「葬儀場の看板に思う――変わりゆく時代と心のスピード」

午前7時前、久しぶりに青空が広がっていた。寒さも和らぎ、暖かくなりそうな一日の始まりだった。しかし、気温は上がったものの風は冷たく、体感的には寒くもなく暖かくもなく、どっちつかずの一日だった。
そんな朝、我が家から国道に出る前の交差点で信号待ちをしていると、ふと目に留まった看板があった。
実は一昨日も気が付いていたのだが、チラッと見ただけだったので内容を正しく理解できなかった。その場所は葬儀場である。最初は「4月30日までに式場を予約すれば割引価格になる」と思い込んでいた。しかし、葬儀というものはあらかじめ日取りを予約できるものではない。きっと「今のうちに式場の予約をしておけば、何年後でも式場使用料が割引きになる」という意味なのだろうと考えた。

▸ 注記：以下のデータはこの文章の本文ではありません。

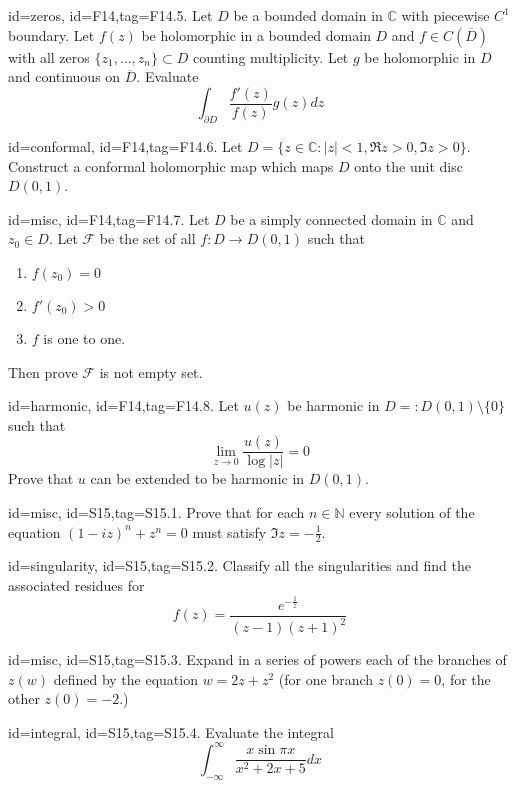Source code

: \documentclass[12pt,letterpaper]{article}
\theoremstyle{plain}
\theoremstyle{definition}
\begin{document}
{\item[id=zeros, id=F14,tag=F14.5.]
Let $D$ be a bounded domain in $\mathbb{C}$ with piecewise $C^1$ boundary. Let $f(z)$ be holomorphic in a bounded domain $D$ and $f\in C(\overline{D})$ with all zeros $\{z_1,\ldots, z_n\} \subset D$ counting multiplicity. Let $g$ be holomorphic in $D$ and continuous on $\overline{D}$. Evaluate
\[
	\int_{\partial D} \frac{f'(z)}{f(z)} g(z) dz
\]
\item[id=conformal, id=F14,tag=F14.6.]
Let $D = \{z \in \mathbb{C} \colon | z | < 1, \Re z > 0, \Im z > 0\}$. Construct a conformal holomorphic map which maps $D$ onto the unit disc $D(0,1)$.

\item[id=misc, id=F14,tag=F14.7.]
Let $D$ be a simply connected domain in $\mathbb{C}$ and $z_0 \in D$. Let $\mathcal{F}$ be the set of all $f : D \rightarrow D(0,1)$ such that
\begin{enumerate}[label=(\roman*)]\onlyitems
\item $f(z_0) = 0$
\item $f'(z_0) > 0$
\item $f$ is one to one.
\end{enumerate}
Then prove $\mathcal{F}$ is not empty set.

\item[id=harmonic, id=F14,tag=F14.8.]
Let $u(z)$ be harmonic in $D =: D(0,1) \setminus \{0\}$ such that
\[
	\lim_{z\rightarrow 0} \frac{u(z)}{\log | z |} = 0
\]
Prove that $u$ can be extended to be harmonic in $D(0,1)$.


\item[id=misc, id=S15,tag=S15.1.]
Prove that for each $n \in \mathbb{N}$ every solution of the equation $(1-iz)^n + z^n = 0$ must satisfy $\Im z = -\frac{1}{2}.$
\item[id=singularity, id=S15,tag=S15.2.]
Classify all the singularities and find the associated residues for
\[
	f(z) = \frac{e^{-\frac{1}{z}}}{(z-1)(z+1)^2}
\]

\item[id=misc, id=S15,tag=S15.3.]
Expand in a series of powers each of the branches of $z(w)$ defined by the equation $w = 2z + z^2$ (for one branch $z(0) = 0$, for the other $z(0) = -2$.)

\item[id=integral, id=S15,tag=S15.4.]
Evaluate the integral
\[
	\int_{-\infty}^{\infty} \frac{x \sin \pi x}{x^2 + 2x + 5} dx
\]

}
\end{document}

ところが、今日再びその道を通った際に改めてゆっくりと看板を読むと、まったく違う意味だった。実際には「4月30日までにこの葬儀場を利用すれば、式場使用料が割引になる」という内容だったのだ。
葬儀場も競争の時代なのだろうか。この式場は近隣では最も新しいにもかかわらず、あまり利用されていないように見える。この地域では「セレマ」の会員が圧倒的に多い。かつて、セレマしか選択肢がなかった時代に盛んに会員勧誘が行われていたからだ。当時は「家族葬」という概念もなく、勤め先やご近所総出で葬儀を執り行うのが当たり前だった。そのため、多くの人が高額な積み立てをして会員になることが常識とされていた。そして、一度の葬儀で積み立てた金額をすべて使い切るのが規約となっているため、家族葬ではその全額を使い切れないのではないかと感じる。必要額だけ利用し、残額を次回に繰り越すシステムはないのだろうか。
時代の移り変わりはあまりにも早い。葬儀は特に変わった。今は何もかもがシンプル志向になり、それが合理的であることは理解できる。しかし、心のスピードとは異なる速さに、どこか置いて行かれるような感覚がある。
この看板を見て、割引に敏感な私は、まるで葬儀場に急かされているような気持ちになった。しかし、こればかりは計画的に進めるわけにはいかないものである。